Aperto in AdSP un confronto con Capitaneria di porto, terminalisti e associazioni sindacali dell’autotrasporto. Tema dominante, l'accessibilità stradale bacino di Sampierdarena

La tempestiva attuazione delle prime misure per ridurre la congestione del traffico pesante in entrata e in uscita dai varchi portuali del bacino di Sampierdarena, a Genova, è stata al centro del tavolo di lavoro che si è aperto ieri e ha visto protagonisti, a Palazzo San Giorgio, Capitaneria di Porto, terminalisti e le sigle dell’autotrasporto. Le decisioni sono di gestire al massimo della potenzialità ricettiva i gate in modo da ottimizzare il ciclo logistico e organizzativo delle merci. Questo, insieme a un'adeguata presenza dei presidi in prossimità dei varchi e del personale addetto alla movimentazione dei carichi in import ed export.
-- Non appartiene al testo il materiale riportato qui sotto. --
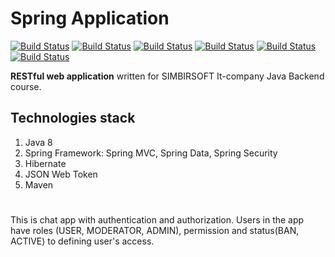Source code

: # Spring Application
[![Build Status](https://img.shields.io/badge/Spring-6DB33F?style=for-the-badge&logo=spring&logoColor=white)]() [![Build Status](https://img.shields.io/badge/JWT-000000?style=for-the-badge&logo=JSON%20web%20tokens&logoColor=white)]() [![Build Status](https://img.shields.io/badge/apache_maven-C71A36?style=for-the-badge&logo=apachemaven&logoColor=white)]() [![Build Status](https://img.shields.io/badge/MySQL-005C84?style=for-the-badge&logo=mysql&logoColor=white)]() [![Build Status](https://img.shields.io/badge/Java-ED8B00?style=for-the-badge&logo=java&logoColor=white)]() [![Build Status](https://img.shields.io/badge/Hibernate-59666C?style=for-the-badge&logo=Hibernate&logoColor=white)]() 

**RESTful web application** written for SIMBIRSOFT It-company Java Backend course. 

## Technologies stack
1. Java 8
2. Spring Framework: Spring MVC, Spring Data, Spring Security
3. Hibernate
4. JSON Web Token
5. Maven

#
This is chat app with authentication and authorization. Users in the app have roles (USER, MODERATOR, ADMIN), permission and status(BAN, ACTIVE) to defining user's access.
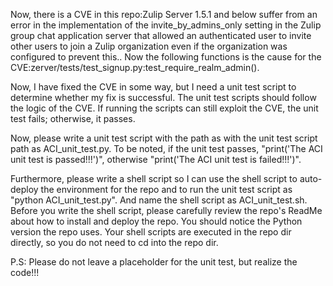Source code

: Now, there is a CVE in this repo:Zulip Server 1.5.1 and below suffer from an error in the implementation of the invite_by_admins_only setting in the Zulip group chat application server that allowed an authenticated user to invite other users to join a Zulip organization even if the organization was configured to prevent this..
Now the following functions is the cause for the CVE:zerver/tests/test_signup.py:test_require_realm_admin().

Now, I have fixed the CVE in some way, but I need a unit test script to determine whether my fix is successful.
The unit test scripts should follow the logic of the CVE. If running the scripts can still exploit the CVE, the unit test fails; otherwise, it passes.

Now, please write a unit test script with the path as with the unit test script path as ACI_unit_test.py.
To be noted, if the unit test passes, "print('The ACI unit test is passed!!!')", otherwise "print('The ACI unit test is failed!!!')".

Furthermore, please write a shell script so I can use the shell script to auto-deploy the environment for the repo and to run the unit test script as "python ACI_unit_test.py". And name the shell script as ACI_unit_test.sh.
Before you write the shell script, please carefully review the repo's ReadMe about how to install and deploy the repo. You should notice the Python version the repo uses.
Your shell scripts are executed in the repo dir directly, so you do not need to cd into the repo dir.

P.S: Please do not leave a placeholder for the unit test, but realize the code!!!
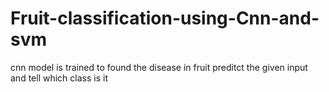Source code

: # Fruit-classification-using-Cnn-and-svm

cnn model is trained to found the disease in fruit 
preditct the given input and tell which class is it 
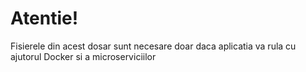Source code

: # Atentie!
Fisierele din acest dosar sunt necesare doar daca aplicatia va rula cu ajutorul Docker si a microserviciilor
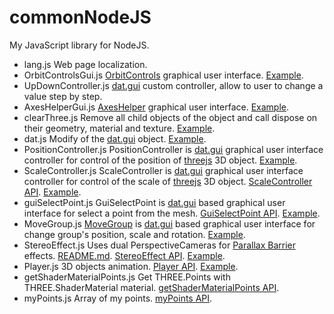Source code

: ﻿# commonNodeJS
My JavaScript library for NodeJS.

* lang.js Web page localization.
* OrbitControlsGui.js [OrbitControls](https://threejs.org/docs/index.html#examples/en/controls/OrbitControls) graphical user interface.
[Example](https://raw.githack.com/anhr/myThreejs/master/Examples/html/).
* UpDownController.js [dat.gui](https://github.com/dataarts/dat.gui) custom controller, allow to user to change a value step by step.
* AxesHelperGui.js [AxesHelper](https://github.com/anhr/three.js/blob/dev/src/helpers/ArrowHelper.js) graphical user interface.
[Example](https://raw.githack.com/anhr/myThreejs/master/Examples/html/).
* clearThree.js Remove all child objects of the object and call dispose on their geometry, material and texture.
[Example](https://raw.githack.com/anhr/myThreejs/master/Examples/html/).
* dat.js Modify of the [dat.gui](https://github.com/dataarts/dat.gui) object. [Example](https://github.com/anhr/DropdownMenu).
* PositionController.js PositionController is [dat.gui](https://github.com/dataarts/dat.gui) graphical user interface controller
for control of the position of [threejs](https://github.com/anhr/three.js) 3D object.
[Example](https://raw.githack.com/anhr/myThreejs/master/Examples/html/).
* ScaleController.js ScaleController is [dat.gui](https://github.com/dataarts/dat.gui) graphical user interface controller
for control of the scale of [threejs](https://github.com/anhr/three.js) 3D object.
[ScaleController API](https://raw.githack.com/anhr/commonNodeJS/master/jsdoc/ScaleController/index.html).
[Example](https://raw.githack.com/anhr/myThreejs/master/Examples/html/).
* guiSelectPoint.js GuiSelectPoint is [dat.gui](https://github.com/dataarts/dat.gui) based graphical user interface for select a point from the mesh.
[GuiSelectPoint API](https://raw.githack.com/anhr/commonNodeJS/master/guiSelectPoint/jsdoc/index.html).
[Example](https://raw.githack.com/anhr/AxesHelper/master/Examples/AxesHelperGui.html).
* MoveGroup.js [MoveGroup](https://github.com/anhr/commonNodeJS/blob/master/MoveGroup.js) is [dat.gui](https://github.com/dataarts/dat.gui) based graphical user interface for change group's position, scale and rotation.
[Example](https://raw.githack.com/anhr/AxesHelper/master/Examples/AxesHelperGui.html).
* StereoEffect.js Uses dual PerspectiveCameras for [Parallax Barrier](https://en.wikipedia.org/wiki/Parallax_barrier) effects.
[README.md](https://github.com/anhr/commonNodeJS/blob/master/StereoEffect/README.md).
[StereoEffect API](https://raw.githack.com/anhr/commonNodeJS/master/StereoEffect/jsdoc/index.html).
[Example](https://raw.githack.com/anhr/commonNodeJS/master/StereoEffect/Examples/).
* Player.js 3D objects animation.
[Player API](https://raw.githack.com/anhr/commonNodeJS/master/player/jsdoc/index.html).
[Example](https://raw.githack.com/anhr/commonNodeJS/master/player/Examples/index.html).
* getShaderMaterialPoints.js Get THREE.Points with THREE.ShaderMaterial material.
[getShaderMaterialPoints API](https://raw.githack.com/anhr/commonNodeJS/master/getShaderMaterialPoints/jsdoc/index.html).
* myPoints.js Array of my points.
[myPoints API](https://raw.githack.com/anhr/commonNodeJS/master/myPoints/jsdoc/index.html).
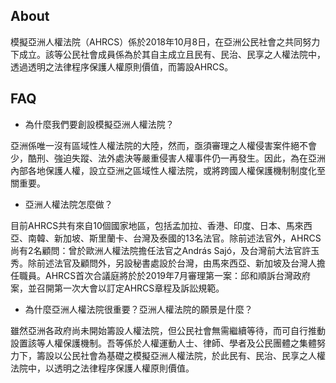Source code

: ## About

模擬亞洲人權法院（AHRCS）係於2018年10月8日，在亞洲公民社會之共同努力下成立。該等公民社會成員係為於其自主成立且民有、民治、民享之人權法院中，透過透明之法律程序保護人權原則價值，而籌設AHRCS。

## FAQ

* 為什麼我們要創設模擬亞洲人權法院？

亞洲係唯一沒有區域性人權法院的大陸，然而，亟須審理之人權侵害案件絕不會少，酷刑、強迫失蹤、法外處決等嚴重侵害人權事件仍一再發生。因此，為在亞洲內部各地保護人權，設立亞洲之區域性人權法院，或將跨國人權保護機制制度化至關重要。

* 亞洲人權法院怎麼做？

目前AHRCS共有來自10個國家地區，包括孟加拉、香港、印度、日本、馬來西亞、南韓、新加坡、斯里蘭卡、台灣及泰國的13名法官。除前述法官外，AHRCS尚有2名顧問：曾於歐洲人權法院擔任法官之András Sajó，及台灣前大法官許玉秀。除前述法官及顧問外，另設秘書處設於台灣，由馬來西亞、新加坡及台灣人擔任職員。AHRCS首次合議庭將於於2019年7月審理第一案：邱和順訴台灣政府案，並召開第一次大會以訂定AHRCS章程及訴訟規範。

* 為什麼亞洲人權法院很重要？亞洲人權法院的願景是什麼？

雖然亞洲各政府尚未開始籌設人權法院，但公民社會無需繼續等待，而可自行推動設置該等人權保護機制。吾等係於人權運動人士、律師、學者及公民團體之集體努力下，籌設以公民社會為基礎之模擬亞洲人權法院，於此民有、民治、民享之人權法院中，以透明之法律程序保護人權原則價值。
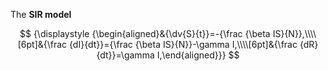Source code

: The **SIR model**

$$
{\displaystyle {\begin{aligned}&{\dv{S}{t}}=-{\frac {\beta IS}{N}},\\\\[6pt]&{\frac {dI}{dt}}={\frac {\beta IS}{N}}-\gamma I,\\\\[6pt]&{\frac {dR}{dt}}=\gamma I,\end{aligned}}}
$$
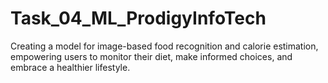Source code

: # Task_04_ML_ProdigyInfoTech
Creating a model for image-based food recognition and calorie estimation, empowering users to monitor their diet, make informed choices, and embrace a healthier lifestyle.

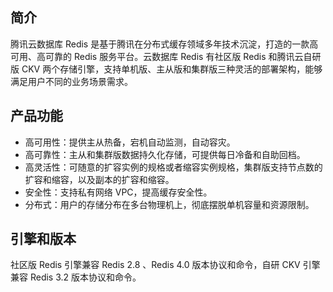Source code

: ## 简介

腾讯云数据库 Redis 是基于腾讯在分布式缓存领域多年技术沉淀，打造的一款高可用、高可靠的 Redis 服务平台。云数据库 Redis 有社区版 Redis 和腾讯云自研版 CKV 两个存储引擎，支持单机版、主从版和集群版三种灵活的部署架构，能够满足用户不同的业务场景需求。

## 产品功能
- 高可用性：提供主从热备，宕机自动监测，自动容灾。
- 高可靠性：主从和集群版数据持久化存储，可提供每日冷备和自助回档。
- 高灵活性：可随意的扩容实例的规格或者缩容实例规格，集群版支持节点数的扩容和缩容，以及副本的扩容和缩容。
- 安全性：支持私有网络 VPC，提高缓存安全性。
- 分布式：用户的存储分布在多台物理机上，彻底摆脱单机容量和资源限制。

## 引擎和版本
社区版 Redis 引擎兼容 Redis 2.8 、Redis 4.0 版本协议和命令，自研 CKV 引擎兼容 Redis 3.2 版本协议和命令。

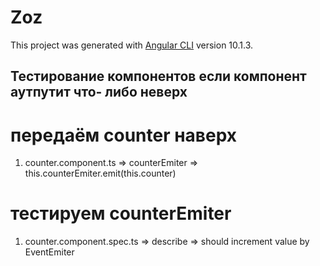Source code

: # Zoz

This project was generated with [Angular CLI](https://github.com/angular/angular-cli) version 10.1.3.

## Тестирование компонентов если компонент аутпутит что- либо неверх

# передаём counter наверх

1. counter.component.ts => counterEmiter => this.counterEmiter.emit(this.counter)

# тестируем counterEmiter

1. counter.component.spec.ts => describe => should increment value by EventEmiter
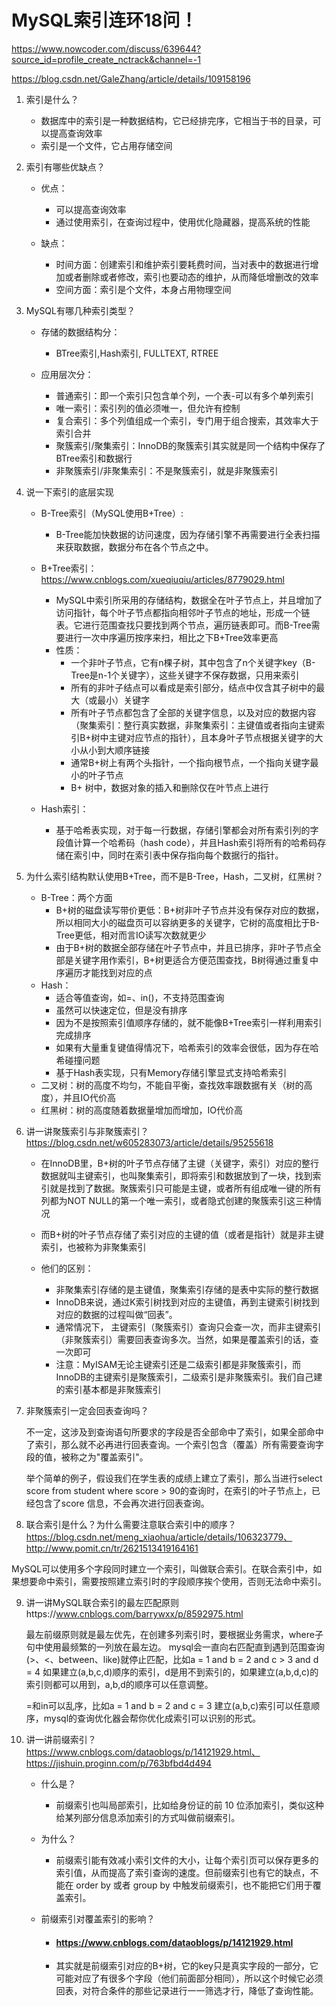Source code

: # MySQL索引连环18问！

https://www.nowcoder.com/discuss/639644?source_id=profile_create_nctrack&channel=-1

https://blog.csdn.net/GaleZhang/article/details/109158196

1. 索引是什么？

   - 数据库中的索引是一种数据结构，它已经排完序，它相当于书的目录，可以提高查询效率
   - 索引是一个文件，它占用存储空间

   

2. 索引有哪些优缺点？

   - 优点：

     - 可以提高查询效率
     - 通过使用索引，在查询过程中，使用优化隐藏器，提高系统的性能

   - 缺点：

     - 时间方面：创建索引和维护索引要耗费时间，当对表中的数据进行增加或者删除或者修改，索引也要动态的维护，从而降低增删改的效率
     - 空间方面：索引是个文件，本身占用物理空间

     

3. MySQL有哪几种索引类型？

   - 存储的数据结构分：

     - BTree索引,Hash索引, FULLTEXT, RTREE

   - 应用层次分：

     - 普通索引：即一个索引只包含单个列，一个表-可以有多个单列索引
     - 唯一索引：索引列的值必须唯一，但允许有控制
     - 复合索引：多个列值组成一个索引，专门用于组合搜索，其效率大于索引合并
     - 聚簇索引/聚集索引：InnoDB的聚簇索引其实就是同一个结构中保存了BTree索引和数据行
     - 非聚簇索引/非聚集索引：不是聚簇索引，就是非聚簇索引

     

4. 说一下索引的底层实现

   - B-Tree索引（MySQL使用B+Tree）: 

     - B-Tree能加快数据的访问速度，因为存储引擎不再需要进行全表扫描来获取数据，数据分布在各个节点之中。

   - B+Tree索引：https://www.cnblogs.com/xueqiuqiu/articles/8779029.html

     - MySQL中索引所采用的存储结构，数据全在叶子节点上，并且增加了访问指针，每个叶子节点都指向相邻叶子节点的地址，形成一个链表。它进行范围查找只要找到两个节点，遍历链表即可。而B-Tree需要进行一次中序遍历按序来扫，相比之下B+Tree效率更高
     - 性质：
       - 一个非叶子节点，它有n棵子树，其中包含了n个关键字key（B-Tree是n-1个关键字），这些关键字不保存数据，只用来索引
       - 所有的非叶子结点可以看成是索引部分，结点中仅含其子树中的最大（或最小）关键字
       - 所有叶子节点都包含了全部的关键字信息，以及对应的数据内容（聚集索引：整行真实数据，非聚集索引：主键值或者指向主键索引B+树中主键对应节点的指针），且本身叶子节点根据关键字的大小从小到大顺序链接
       - 通常B+树上有两个头指针，一个指向根节点，一个指向关键字最小的叶子节点
       - B+ 树中，数据对象的插入和删除仅在叶节点上进行

   - Hash索引：

     - 基于哈希表实现，对于每一行数据，存储引擎都会对所有索引列的字段值计算一个哈希码（hash code），并且Hash索引将所有的哈希码存储在索引中，同时在索引表中保存指向每个数据行的指针。

     

5. 为什么索引结构默认使用B+Tree，而不是B-Tree，Hash，二叉树，红黑树？

   - B-Tree：两个方面
     - B+树的磁盘读写带价更低：B+树非叶子节点并没有保存对应的数据，所以相同大小的磁盘页可以容纳更多的关键字，它树的高度相比于B-Tree更低，相对而言IO读写次数就更少
     - 由于B+树的数据全部存储在叶子节点中，并且已排序，非叶子节点全部是关键字用作索引，B+树更适合方便范围查找，B树得通过重复中序遍历才能找到对应的点
   - Hash：
     - 适合等值查询，如=、in()，不支持范围查询
     - 虽然可以快速定位，但是没有排序
     - 因为不是按照索引值顺序存储的，就不能像B+Tree索引一样利用索引完成排序 
     - 如果有大量重复键值得情况下，哈希索引的效率会很低，因为存在哈希碰撞问题 
     - 基于Hash表实现，只有Memory存储引擎显式支持哈希索引
   - 二叉树：树的高度不均匀，不能自平衡，查找效率跟数据有关（树的高度），并且IO代价高
   - 红黑树：树的高度随着数据量增加而增加，IO代价高

   

6. 讲一讲聚簇索引与非聚簇索引？https://blog.csdn.net/w605283073/article/details/95255618

   - 在InnoDB里，B+树的叶子节点存储了主键（关键字，索引）对应的整行数据就叫主键索引，也叫聚集索引，即将索引和数据放到了一块，找到索引就是找到了数据。聚簇索引只可能是主键，或者所有组成唯一键的所有列都为NOT NULL的第一个唯一索引，或者隐式创建的聚簇索引这三种情况

   - 而B+树的叶子节点存储了索引对应的主键的值（或者是指针）就是非主键索引，也被称为非聚集索引

   - 他们的区别：

     - 非聚集索引存储的是主键值，聚集索引存储的是表中实际的整行数据
     - InnoDB来说，通过K索引树找到对应的主键值，再到主键索引树找到对应的数据的过程叫做“回表”。
     - 通常情况下， 主键索引（聚簇索引）查询只会查一次，而非主键索引（非聚簇索引）需要回表查询多次。当然，如果是覆盖索引的话，查一次即可
     - 注意：MyISAM无论主键索引还是二级索引都是非聚簇索引，而InnoDB的主键索引是聚簇索引，二级索引是非聚簇索引。我们自己建的索引基本都是非聚簇索引

     

7. 非聚簇索引一定会回表查询吗？

   不一定，这涉及到查询语句所要求的字段是否全部命中了索引，如果全部命中了索引，那么就不必再进行回表查询。一个索引包含（覆盖）所有需要查询字段的值，被称之为"覆盖索引"。

   举个简单的例子，假设我们在学生表的成绩上建立了索引，那么当进行select score from student where score > 90的查询时，在索引的叶子节点上，已经包含了score 信息，不会再次进行回表查询。

   

8.  联合索引是什么？为什么需要注意联合索引中的顺序？https://blog.csdn.net/meng_xiaohua/article/details/106323779、http://www.pomit.cn/tr/2621513419164161

   MySQL可以使用多个字段同时建立一个索引，叫做联合索引。在联合索引中，如果想要命中索引，需要按照建立索引时的字段顺序挨个使用，否则无法命中索引。

   

9. 讲一讲MySQL联合索引的最左匹配原则https://www.cnblogs.com/barrywxx/p/8592975.html

   最左前缀原则就是最左优先，在创建多列索引时，要根据业务需求，where子句中使用最频繁的一列放在最左边。
   mysql会一直向右匹配直到遇到范围查询(>、<、between、like)就停止匹配，比如a = 1 and b = 2 and c > 3 and d = 4 如果建立(a,b,c,d)顺序的索引，d是用不到索引的，如果建立(a,b,d,c)的索引则都可以用到，a,b,d的顺序可以任意调整。

   =和in可以乱序，比如a = 1 and b = 2 and c = 3 建立(a,b,c)索引可以任意顺序，mysql的查询优化器会帮你优化成索引可以识别的形式。

   

10. 讲一讲前缀索引？https://www.cnblogs.com/dataoblogs/p/14121929.html、https://jishuin.proginn.com/p/763bfbd4d494

    - 什么是？

      - 前缀索引也叫局部索引，比如给身份证的前 10 位添加索引，类似这种给某列部分信息添加索引的方式叫做前缀索引。

    - 为什么？

      - 前缀索引能有效减小索引文件的大小，让每个索引页可以保存更多的索引值，从而提高了索引查询的速度。但前缀索引也有它的缺点，不能在 order by 或者 group by 中触发前缀索引，也不能把它们用于覆盖索引。

    - 前缀索引对覆盖索引的影响？

      - #### https://www.cnblogs.com/dataoblogs/p/14121929.html

      - 其实就是前缀索引对应的B+树，它的key只是真实字段的一部分，它可能对应了有很多个字段（他们前面部分相同），所以这个时候它必须回表，对符合条件的那些记录进行一一筛选才行，降低了查询性能。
Per quanto riguarda il varco di San Benigno, da oggi sarà potenziato il presidio di security con il raddoppio delle squadre in servizio e l'ampliamento del numero delle corsie di accesso al porto. È stata, inoltre, condivisa la revisione dell'organizzazione viabilistica interna al varco stesso, assicurando la presenza di operatori con funzione di indirizzo e coordinamento dei flussi. Una delle proposte emerse, è quella di istradare i passeggeri diretti ai traghetti secondo percorsi e modalità tali da non interferire e sommarsi al traffico pesante: un'eventualità da approfondire in virtù della disponibilità del Comune di Genova a mettere a disposizione pattuglie della Polizia Locale.